Eleventh Circuit Court of Appeals - Published Opinions

Wednesday, May 06, 2015

Quartavious Davis: No expectation of privacy in cell tower location information

In U.S. v. Quartavious Davis, No. 12-12928 (May 5, 2015) (en banc) (9-2), the Court held that no Fourth Amendment violation occurred when a court order, authorized by the Stored Communications Act, 18 U.S.C. § 2703(d), compelled a telephone company to produce records containing cell tower location information related to Davis’ cell phone. The Court noted that the Supreme Court in U.S. v. Miller and Smith v. Maryland held that individuals have no reasonable expectation of privacy in bank records, or dialed telephone numbers, because these records are maintained by a third-party business. Analogizing to these cases, and relying on a recent Fifth Circuit case, the Court found that cell tower location information is held by a third-party, not by the individual, and the individual therefore has no reasonable expectation of privacy in these records.
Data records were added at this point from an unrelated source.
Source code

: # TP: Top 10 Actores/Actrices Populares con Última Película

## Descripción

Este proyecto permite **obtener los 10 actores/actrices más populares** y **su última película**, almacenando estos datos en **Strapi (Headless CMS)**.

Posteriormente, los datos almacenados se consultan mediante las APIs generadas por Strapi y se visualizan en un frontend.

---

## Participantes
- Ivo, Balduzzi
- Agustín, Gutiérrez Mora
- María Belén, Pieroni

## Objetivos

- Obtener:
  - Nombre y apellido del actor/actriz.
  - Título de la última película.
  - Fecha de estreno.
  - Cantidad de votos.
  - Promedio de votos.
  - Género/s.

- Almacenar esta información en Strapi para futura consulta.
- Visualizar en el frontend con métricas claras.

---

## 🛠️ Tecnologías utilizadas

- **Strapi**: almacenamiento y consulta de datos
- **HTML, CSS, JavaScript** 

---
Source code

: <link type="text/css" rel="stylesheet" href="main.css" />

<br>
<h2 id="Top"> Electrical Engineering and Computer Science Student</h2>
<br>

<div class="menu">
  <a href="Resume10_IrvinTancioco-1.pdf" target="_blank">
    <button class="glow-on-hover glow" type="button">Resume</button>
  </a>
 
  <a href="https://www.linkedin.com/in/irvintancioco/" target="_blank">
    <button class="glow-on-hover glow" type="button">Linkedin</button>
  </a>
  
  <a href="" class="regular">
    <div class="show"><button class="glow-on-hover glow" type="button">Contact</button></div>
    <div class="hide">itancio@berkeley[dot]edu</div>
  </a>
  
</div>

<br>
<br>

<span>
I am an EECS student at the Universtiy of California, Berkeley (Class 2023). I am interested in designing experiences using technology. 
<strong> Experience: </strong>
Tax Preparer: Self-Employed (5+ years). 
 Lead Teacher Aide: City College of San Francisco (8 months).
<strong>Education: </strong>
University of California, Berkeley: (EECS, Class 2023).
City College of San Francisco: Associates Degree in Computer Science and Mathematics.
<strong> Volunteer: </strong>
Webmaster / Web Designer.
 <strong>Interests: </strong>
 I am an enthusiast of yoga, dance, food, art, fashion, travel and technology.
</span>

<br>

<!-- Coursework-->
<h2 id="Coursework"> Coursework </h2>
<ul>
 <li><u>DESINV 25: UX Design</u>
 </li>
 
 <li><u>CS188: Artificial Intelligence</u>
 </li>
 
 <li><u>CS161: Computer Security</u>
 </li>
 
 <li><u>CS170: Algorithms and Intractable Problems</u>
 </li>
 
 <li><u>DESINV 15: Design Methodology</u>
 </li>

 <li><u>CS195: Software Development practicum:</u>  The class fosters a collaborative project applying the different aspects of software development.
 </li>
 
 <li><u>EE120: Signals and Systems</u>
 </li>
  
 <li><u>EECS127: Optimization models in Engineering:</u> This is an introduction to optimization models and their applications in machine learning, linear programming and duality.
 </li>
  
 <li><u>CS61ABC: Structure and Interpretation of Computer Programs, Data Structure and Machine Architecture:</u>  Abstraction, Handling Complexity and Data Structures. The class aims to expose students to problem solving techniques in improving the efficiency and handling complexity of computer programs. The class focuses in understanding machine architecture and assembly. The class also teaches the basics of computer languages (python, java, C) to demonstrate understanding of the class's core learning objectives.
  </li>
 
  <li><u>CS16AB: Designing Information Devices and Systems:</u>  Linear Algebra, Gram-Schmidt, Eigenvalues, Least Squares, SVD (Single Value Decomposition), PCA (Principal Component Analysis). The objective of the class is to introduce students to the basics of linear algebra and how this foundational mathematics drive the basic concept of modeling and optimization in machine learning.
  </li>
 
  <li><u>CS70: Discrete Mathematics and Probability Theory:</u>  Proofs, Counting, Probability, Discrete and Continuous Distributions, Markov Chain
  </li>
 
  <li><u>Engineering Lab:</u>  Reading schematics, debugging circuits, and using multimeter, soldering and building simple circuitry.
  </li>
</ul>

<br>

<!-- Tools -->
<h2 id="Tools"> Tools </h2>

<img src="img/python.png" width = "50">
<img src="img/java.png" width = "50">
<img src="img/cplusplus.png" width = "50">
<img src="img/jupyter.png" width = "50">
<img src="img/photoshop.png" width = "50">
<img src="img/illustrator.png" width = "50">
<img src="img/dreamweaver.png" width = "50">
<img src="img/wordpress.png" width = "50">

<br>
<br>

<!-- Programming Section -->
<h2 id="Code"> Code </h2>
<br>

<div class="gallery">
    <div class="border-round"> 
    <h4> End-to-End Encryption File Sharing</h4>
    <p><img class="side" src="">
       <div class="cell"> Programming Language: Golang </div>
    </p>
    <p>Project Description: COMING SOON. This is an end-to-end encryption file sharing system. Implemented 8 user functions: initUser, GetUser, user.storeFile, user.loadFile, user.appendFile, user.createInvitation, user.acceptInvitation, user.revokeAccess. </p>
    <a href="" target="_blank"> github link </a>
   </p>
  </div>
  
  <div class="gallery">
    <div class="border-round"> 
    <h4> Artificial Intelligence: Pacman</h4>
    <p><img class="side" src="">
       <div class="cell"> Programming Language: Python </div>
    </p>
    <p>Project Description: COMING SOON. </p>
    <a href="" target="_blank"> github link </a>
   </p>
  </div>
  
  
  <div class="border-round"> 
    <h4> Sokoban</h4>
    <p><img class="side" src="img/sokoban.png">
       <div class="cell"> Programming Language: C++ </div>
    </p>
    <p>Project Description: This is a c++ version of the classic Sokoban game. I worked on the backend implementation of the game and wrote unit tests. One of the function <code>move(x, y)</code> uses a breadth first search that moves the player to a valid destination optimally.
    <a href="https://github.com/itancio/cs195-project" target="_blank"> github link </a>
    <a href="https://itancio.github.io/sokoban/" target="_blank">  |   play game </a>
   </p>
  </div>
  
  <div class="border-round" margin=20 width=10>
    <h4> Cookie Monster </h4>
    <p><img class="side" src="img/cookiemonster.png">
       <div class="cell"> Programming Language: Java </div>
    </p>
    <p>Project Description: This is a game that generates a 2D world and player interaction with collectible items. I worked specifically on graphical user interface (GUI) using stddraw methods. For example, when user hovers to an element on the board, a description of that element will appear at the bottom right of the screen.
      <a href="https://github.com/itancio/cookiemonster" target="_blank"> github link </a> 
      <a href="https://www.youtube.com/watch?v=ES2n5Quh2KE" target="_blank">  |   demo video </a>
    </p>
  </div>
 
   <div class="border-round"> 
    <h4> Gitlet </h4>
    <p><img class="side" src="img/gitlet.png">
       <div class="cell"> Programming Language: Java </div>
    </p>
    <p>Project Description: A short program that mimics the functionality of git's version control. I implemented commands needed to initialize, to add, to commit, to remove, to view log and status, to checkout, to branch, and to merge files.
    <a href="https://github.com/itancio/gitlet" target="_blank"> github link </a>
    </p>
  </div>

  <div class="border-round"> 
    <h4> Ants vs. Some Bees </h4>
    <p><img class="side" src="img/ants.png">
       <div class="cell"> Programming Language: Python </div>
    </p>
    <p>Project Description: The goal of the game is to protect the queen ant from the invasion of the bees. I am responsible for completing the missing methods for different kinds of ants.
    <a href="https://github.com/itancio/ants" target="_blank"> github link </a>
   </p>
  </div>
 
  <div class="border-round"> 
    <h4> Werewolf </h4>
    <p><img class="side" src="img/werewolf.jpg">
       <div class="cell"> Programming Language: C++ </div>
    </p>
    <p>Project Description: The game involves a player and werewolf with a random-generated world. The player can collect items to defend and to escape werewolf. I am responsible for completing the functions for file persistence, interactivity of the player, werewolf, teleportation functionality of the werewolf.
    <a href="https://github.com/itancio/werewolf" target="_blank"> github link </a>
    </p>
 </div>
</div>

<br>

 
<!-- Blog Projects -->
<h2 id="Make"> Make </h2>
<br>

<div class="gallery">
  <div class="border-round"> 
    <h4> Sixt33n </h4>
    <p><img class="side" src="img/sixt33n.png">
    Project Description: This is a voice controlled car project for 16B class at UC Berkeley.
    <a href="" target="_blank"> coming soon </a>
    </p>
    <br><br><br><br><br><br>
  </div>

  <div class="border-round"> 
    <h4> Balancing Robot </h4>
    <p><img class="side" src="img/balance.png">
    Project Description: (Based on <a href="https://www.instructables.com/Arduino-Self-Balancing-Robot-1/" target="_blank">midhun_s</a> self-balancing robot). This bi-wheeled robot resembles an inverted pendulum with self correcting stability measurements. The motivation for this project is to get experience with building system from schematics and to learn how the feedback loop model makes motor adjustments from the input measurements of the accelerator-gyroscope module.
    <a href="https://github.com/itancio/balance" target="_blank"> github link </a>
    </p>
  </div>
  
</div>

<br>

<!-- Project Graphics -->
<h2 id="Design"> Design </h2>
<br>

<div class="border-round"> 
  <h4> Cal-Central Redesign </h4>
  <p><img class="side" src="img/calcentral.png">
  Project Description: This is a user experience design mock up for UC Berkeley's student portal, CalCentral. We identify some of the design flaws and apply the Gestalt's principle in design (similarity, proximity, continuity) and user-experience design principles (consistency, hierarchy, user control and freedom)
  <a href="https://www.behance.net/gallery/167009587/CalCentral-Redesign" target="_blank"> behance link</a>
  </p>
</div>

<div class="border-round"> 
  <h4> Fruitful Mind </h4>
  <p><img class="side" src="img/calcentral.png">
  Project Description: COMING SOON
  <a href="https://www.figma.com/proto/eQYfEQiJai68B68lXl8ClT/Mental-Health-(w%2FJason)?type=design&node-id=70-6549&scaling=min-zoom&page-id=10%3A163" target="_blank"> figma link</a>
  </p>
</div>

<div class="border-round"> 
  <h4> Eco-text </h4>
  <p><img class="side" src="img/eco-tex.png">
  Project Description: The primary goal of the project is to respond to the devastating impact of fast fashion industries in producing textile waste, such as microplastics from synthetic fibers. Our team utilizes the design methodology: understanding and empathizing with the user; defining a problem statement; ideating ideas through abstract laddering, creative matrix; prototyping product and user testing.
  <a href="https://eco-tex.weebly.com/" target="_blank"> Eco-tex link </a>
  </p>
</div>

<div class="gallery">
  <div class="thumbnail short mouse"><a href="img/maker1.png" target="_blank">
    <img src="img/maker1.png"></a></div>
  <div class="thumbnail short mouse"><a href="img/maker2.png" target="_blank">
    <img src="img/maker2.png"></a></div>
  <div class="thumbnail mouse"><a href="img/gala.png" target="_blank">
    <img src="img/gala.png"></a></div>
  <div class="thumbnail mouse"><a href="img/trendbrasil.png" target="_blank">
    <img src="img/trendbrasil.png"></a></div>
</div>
The Court noted that unlike U.S. v. Jones, the case did not involve any surreptitious physical intrusion on the defendant’s private property. The Court also noted that cell tower information is less informative than the GPS tracking at issue in Jones. The Court also noted that there was “no overhearing or recording of any conversations.” [Judge Pryor, concurring, stated: “If a telephone caller does not want to reveal dialed numbers to the telephone company, he has another option: don’t place a call.”] [Judges Jordan and Rosenbaum, separately concurring, noted concerns that more protection might be needed in the future as location information from cell phones become more precise.] [Judges Martin and Jill Pryor, dissenting, found the third-party doctrine inapposite, noting that if applicable, it would eliminate expectations of privacy in email accounts, search-engine histories, shopping-site purchases, cloud-storage files, and the like.].